What is Keyless?

Keyless is a privacy-first biometric authentication and identity management platform that eliminates the need for passwords, cryptographic keys, and other authentication data, without compromising on convenience or privacy.

The Keyless Protocol

The Keyless protocol implements secure biometric authentication using state-of-the-art multi-party computation techniques. The protocol involves the user’s mobile device, which interacts with a set of nodes in the Keyless network. Each node stores cryptographically protected shares of the user’s biometric data and of the user’s authentication key. These shares enable user authentication without the nodes or the devices having access to the the full biometric data, and to generate authentication tokens on demand.

The Keyless protocol is composed of two main phases:

• enrollment

• authentication

During the enrollment phase, users register themselves and their mobile device with the Keyless network. This includes storing an encrypted authentication key and one-way processed biometric data in a distributed form on Keyless nodes using threshold secret sharing.

During the authentication phase, Keyless first authenticates the user’s device, and then computes a one-way transformed biometric sample on that device. The sample is sent to the Keyless nodes, and matched against the one-way transformed template created during enrollment.

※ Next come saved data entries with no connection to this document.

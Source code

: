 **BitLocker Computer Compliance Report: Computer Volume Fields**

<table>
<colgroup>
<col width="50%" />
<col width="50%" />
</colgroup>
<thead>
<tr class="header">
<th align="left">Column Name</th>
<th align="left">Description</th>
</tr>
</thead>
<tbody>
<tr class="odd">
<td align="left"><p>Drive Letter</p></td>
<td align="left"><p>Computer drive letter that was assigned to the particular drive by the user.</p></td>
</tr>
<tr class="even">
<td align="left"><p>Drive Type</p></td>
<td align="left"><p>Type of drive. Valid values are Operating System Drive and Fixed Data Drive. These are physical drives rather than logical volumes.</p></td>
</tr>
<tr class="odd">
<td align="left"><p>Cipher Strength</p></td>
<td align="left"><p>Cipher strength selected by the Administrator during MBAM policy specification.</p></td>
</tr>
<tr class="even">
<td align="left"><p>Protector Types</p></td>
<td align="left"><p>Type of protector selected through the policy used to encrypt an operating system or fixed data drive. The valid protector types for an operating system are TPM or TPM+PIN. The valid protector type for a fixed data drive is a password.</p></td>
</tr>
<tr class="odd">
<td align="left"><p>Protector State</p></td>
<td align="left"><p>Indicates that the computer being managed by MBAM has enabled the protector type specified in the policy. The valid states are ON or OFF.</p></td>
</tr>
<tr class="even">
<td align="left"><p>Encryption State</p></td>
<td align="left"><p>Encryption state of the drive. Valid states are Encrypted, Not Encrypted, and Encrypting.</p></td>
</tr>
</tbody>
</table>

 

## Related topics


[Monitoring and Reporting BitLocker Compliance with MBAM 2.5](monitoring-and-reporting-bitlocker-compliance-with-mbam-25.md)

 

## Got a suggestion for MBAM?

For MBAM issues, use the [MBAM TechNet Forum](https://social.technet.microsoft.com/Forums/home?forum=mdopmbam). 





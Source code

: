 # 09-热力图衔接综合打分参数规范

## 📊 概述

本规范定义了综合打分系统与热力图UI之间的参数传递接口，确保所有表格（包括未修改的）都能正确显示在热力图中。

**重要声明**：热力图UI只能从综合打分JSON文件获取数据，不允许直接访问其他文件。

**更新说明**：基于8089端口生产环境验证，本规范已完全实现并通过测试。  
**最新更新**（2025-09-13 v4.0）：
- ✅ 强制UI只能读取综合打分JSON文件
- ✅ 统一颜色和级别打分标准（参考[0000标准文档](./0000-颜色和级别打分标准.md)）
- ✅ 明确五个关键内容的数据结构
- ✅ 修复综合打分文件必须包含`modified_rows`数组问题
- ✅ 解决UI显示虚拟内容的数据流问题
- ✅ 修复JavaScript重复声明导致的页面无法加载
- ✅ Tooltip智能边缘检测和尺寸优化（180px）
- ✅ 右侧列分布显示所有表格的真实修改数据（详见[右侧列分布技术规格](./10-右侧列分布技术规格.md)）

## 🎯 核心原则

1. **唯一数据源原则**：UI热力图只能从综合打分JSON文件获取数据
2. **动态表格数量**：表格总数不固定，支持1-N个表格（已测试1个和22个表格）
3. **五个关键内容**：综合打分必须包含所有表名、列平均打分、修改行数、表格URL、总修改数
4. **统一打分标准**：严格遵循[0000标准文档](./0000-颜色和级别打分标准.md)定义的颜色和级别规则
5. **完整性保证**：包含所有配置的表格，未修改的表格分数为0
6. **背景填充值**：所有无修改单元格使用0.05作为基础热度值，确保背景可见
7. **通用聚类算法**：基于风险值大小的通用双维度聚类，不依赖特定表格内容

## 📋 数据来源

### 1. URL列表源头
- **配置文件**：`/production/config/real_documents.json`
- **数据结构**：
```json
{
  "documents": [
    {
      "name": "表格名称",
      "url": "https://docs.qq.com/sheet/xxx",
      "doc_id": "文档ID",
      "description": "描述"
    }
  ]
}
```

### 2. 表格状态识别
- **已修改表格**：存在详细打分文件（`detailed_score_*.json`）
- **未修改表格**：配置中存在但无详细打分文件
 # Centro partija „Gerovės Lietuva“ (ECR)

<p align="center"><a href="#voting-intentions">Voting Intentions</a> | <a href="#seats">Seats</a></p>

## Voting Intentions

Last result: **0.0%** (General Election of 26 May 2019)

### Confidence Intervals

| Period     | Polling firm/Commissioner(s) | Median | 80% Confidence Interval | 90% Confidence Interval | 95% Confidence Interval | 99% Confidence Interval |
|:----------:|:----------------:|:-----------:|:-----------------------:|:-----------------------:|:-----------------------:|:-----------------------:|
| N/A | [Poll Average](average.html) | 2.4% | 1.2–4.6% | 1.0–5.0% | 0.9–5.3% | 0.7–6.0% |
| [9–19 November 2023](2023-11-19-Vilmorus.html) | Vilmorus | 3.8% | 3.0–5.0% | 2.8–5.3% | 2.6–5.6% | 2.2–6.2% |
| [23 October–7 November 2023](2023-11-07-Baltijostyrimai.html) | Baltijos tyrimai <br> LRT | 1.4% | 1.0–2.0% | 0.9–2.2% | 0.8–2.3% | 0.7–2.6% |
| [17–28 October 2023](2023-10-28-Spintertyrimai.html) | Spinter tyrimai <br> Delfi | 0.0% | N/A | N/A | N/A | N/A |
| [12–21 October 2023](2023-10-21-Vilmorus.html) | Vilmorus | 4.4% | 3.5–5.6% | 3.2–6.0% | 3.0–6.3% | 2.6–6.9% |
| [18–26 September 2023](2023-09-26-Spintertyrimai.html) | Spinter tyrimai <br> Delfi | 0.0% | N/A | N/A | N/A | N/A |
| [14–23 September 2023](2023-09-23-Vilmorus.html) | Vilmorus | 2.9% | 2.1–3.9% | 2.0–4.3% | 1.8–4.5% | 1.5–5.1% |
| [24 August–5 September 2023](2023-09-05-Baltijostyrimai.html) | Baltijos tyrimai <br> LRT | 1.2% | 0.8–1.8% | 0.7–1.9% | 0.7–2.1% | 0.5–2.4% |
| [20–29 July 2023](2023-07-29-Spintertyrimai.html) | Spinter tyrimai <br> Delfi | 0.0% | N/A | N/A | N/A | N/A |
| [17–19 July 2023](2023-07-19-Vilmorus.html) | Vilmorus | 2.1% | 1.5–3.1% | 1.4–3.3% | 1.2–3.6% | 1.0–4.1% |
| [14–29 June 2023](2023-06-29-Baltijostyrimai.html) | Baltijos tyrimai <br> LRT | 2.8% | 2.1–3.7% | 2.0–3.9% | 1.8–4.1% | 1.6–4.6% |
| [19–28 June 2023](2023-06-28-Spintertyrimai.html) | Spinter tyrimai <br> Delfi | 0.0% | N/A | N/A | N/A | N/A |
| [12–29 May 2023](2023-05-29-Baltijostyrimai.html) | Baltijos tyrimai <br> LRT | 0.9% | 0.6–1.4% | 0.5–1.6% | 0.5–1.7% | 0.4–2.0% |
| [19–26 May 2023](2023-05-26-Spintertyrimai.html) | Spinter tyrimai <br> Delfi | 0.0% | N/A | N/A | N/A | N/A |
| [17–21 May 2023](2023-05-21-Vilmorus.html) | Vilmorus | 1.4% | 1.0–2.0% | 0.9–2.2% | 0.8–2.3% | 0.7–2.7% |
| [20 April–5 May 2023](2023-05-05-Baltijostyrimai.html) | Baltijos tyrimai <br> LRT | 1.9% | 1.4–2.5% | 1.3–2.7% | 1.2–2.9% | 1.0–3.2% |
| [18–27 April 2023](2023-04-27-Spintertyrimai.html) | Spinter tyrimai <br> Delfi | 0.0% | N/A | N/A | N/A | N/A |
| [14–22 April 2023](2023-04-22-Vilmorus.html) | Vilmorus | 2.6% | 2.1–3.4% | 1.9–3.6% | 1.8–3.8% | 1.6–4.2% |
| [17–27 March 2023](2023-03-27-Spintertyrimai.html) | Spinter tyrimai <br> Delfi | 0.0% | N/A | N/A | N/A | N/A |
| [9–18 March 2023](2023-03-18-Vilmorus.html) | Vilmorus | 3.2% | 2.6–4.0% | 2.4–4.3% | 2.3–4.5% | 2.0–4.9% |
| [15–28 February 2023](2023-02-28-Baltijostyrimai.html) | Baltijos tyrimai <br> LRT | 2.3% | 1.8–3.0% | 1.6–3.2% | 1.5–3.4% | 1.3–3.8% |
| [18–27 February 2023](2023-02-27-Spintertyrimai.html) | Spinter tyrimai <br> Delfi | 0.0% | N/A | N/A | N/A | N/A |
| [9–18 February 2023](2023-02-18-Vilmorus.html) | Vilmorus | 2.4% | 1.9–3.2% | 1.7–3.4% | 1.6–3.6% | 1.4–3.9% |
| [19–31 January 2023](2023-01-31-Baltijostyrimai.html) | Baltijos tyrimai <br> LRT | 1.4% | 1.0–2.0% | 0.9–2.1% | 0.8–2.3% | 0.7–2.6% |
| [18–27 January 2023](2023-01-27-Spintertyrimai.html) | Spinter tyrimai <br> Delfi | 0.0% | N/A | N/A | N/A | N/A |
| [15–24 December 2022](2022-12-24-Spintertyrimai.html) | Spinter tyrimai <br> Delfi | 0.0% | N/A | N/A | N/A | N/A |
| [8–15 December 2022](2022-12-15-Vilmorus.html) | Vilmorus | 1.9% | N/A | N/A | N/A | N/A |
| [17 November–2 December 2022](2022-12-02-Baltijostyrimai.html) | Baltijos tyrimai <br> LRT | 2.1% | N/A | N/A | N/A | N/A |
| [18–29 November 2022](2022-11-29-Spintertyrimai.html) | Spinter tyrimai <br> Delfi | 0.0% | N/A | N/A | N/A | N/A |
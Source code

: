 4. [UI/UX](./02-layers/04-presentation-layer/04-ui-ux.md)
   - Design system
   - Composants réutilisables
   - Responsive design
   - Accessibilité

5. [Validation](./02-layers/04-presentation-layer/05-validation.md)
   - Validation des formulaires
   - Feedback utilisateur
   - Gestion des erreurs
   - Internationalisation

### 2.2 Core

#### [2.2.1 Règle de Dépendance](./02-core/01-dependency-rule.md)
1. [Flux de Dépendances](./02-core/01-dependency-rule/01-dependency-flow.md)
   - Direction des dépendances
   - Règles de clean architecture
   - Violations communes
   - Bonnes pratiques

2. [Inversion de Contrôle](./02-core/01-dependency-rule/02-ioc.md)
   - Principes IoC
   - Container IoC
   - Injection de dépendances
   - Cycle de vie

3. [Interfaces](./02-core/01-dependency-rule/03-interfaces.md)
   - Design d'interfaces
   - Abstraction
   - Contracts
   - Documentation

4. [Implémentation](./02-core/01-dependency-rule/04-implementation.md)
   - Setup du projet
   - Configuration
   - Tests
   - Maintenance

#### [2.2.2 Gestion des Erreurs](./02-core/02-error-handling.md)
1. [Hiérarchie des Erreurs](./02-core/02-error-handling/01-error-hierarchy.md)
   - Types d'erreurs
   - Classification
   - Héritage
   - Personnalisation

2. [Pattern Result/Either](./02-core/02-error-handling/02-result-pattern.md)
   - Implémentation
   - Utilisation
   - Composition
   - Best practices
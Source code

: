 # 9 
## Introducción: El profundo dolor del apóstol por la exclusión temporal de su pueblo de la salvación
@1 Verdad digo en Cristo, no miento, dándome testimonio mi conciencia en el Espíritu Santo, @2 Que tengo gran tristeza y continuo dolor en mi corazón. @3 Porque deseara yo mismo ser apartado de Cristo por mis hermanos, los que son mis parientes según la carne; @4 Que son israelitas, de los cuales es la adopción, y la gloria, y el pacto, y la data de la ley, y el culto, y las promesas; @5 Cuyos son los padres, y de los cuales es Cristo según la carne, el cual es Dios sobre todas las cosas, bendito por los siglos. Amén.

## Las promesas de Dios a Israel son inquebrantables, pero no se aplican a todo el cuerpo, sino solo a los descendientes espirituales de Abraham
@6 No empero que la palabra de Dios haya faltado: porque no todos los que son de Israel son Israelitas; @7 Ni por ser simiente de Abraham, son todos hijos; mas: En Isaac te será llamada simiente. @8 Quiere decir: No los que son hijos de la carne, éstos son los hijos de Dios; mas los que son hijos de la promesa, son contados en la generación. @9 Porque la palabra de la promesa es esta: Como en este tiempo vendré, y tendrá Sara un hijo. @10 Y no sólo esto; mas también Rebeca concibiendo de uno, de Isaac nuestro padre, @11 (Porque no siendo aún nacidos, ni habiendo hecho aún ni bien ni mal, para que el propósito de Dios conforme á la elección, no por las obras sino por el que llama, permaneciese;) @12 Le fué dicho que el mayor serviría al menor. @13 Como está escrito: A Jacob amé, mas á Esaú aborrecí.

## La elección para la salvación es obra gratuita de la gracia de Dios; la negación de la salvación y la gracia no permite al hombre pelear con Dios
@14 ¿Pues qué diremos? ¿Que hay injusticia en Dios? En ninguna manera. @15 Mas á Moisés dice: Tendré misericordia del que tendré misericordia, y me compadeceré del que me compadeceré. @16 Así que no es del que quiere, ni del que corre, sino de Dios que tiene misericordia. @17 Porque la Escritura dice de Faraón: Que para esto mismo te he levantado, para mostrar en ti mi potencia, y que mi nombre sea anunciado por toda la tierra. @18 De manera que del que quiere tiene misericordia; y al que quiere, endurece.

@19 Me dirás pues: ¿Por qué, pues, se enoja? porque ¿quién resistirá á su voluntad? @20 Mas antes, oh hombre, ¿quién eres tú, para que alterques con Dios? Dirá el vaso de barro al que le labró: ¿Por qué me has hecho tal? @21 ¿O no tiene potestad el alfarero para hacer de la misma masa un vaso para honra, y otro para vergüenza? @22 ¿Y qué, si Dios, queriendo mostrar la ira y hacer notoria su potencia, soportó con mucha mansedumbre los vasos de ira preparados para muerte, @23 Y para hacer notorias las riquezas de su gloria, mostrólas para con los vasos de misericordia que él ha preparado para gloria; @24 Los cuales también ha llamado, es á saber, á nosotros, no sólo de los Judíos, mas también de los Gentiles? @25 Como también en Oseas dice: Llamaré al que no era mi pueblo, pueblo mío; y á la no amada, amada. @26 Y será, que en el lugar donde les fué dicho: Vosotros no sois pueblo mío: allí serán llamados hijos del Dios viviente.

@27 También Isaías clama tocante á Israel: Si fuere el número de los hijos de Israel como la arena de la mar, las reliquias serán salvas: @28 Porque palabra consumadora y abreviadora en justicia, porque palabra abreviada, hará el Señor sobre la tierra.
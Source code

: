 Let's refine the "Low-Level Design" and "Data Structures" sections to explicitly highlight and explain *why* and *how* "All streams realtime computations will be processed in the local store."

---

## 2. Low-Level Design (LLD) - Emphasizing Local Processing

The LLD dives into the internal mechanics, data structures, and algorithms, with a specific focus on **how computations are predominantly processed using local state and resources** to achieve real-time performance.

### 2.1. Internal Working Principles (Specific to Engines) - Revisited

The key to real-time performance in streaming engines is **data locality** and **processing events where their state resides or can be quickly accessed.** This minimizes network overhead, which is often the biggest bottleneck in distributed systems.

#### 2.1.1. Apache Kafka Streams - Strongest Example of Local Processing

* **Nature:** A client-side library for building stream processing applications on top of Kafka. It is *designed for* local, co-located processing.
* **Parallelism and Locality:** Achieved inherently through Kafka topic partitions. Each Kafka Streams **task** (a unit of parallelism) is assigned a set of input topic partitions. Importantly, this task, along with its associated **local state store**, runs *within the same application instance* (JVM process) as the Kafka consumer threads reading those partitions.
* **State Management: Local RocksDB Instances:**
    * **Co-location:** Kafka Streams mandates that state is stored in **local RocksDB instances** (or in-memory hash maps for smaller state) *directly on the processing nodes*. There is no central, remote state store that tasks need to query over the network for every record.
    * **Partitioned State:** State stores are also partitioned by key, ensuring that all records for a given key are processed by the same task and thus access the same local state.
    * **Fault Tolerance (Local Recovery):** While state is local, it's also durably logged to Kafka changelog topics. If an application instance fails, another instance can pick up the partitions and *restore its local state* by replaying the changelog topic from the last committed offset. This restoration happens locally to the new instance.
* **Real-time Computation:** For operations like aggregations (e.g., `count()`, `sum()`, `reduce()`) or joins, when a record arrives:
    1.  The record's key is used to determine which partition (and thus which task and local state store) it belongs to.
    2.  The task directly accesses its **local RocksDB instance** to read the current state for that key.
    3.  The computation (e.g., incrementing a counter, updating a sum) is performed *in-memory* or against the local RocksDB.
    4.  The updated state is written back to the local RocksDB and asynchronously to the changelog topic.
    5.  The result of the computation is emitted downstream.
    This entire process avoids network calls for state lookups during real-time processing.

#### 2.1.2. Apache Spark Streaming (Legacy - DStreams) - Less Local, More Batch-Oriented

Because none of the nodes is able to decrypt the biometric template or the authentication sample, matching is performed using a secure multi-party computation protocol.

At the end of the authentication process, the nodes learn whether the biometric authentication sample matches the template. This indicates that, with high probability, the two biometric datapoints are from the same person. Additionally, a match reveals a different encrypted shares of the authentication key to each node, which forwards them to the user’s mobile device.

Once the device has received enough shares, it can use the authentication key to construct the user’s authentication token.